**Extracted data**:

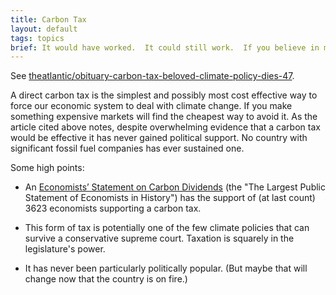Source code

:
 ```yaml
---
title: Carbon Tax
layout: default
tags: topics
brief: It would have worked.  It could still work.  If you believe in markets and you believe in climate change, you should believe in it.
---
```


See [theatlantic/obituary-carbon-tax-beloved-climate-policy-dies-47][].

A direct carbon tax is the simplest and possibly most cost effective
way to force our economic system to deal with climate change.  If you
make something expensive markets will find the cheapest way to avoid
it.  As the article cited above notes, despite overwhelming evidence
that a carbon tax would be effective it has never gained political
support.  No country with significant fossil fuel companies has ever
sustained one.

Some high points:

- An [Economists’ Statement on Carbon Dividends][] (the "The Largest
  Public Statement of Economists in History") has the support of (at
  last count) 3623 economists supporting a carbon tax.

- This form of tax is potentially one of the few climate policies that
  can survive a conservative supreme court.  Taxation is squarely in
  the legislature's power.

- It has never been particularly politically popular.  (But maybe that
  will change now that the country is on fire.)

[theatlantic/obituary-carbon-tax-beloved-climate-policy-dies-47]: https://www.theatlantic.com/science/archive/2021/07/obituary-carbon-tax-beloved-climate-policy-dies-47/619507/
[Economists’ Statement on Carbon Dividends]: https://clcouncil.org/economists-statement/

**Problem details**:
Retype the records above exactly. Leave the pictures out.

**The answer**:
Source code

:
 ```yaml
---
title: Carbon Tax
layout: default
tags: topics
brief: It would have worked.  It could still work.  If you believe in markets and you believe in climate change, you should believe in it.
---
```


See [theatlantic/obituary-carbon-tax-beloved-climate-policy-dies-47][].

A direct carbon tax is the simplest and possibly most cost effective
way to force our economic system to deal with climate change.  If you
make something expensive markets will find the cheapest way to avoid
it.  As the article cited above notes, despite overwhelming evidence
that a carbon tax would be effective it has never gained political
support.  No country with significant fossil fuel companies has ever
sustained one.

Some high points:

- An [Economists’ Statement on Carbon Dividends][] (the "The Largest
  Public Statement of Economists in History") has the support of (at
  last count) 3623 economists supporting a carbon tax.

- This form of tax is potentially one of the few climate policies that
  can survive a conservative supreme court.  Taxation is squarely in
  the legislature's power.

- It has never been particularly politically popular.  (But maybe that
  will change now that the country is on fire.)

[theatlantic/obituary-carbon-tax-beloved-climate-policy-dies-47]: https://www.theatlantic.com/science/archive/2021/07/obituary-carbon-tax-beloved-climate-policy-dies-47/619507/
[Economists’ Statement on Carbon Dividends]: https://clcouncil.org/economists-statement/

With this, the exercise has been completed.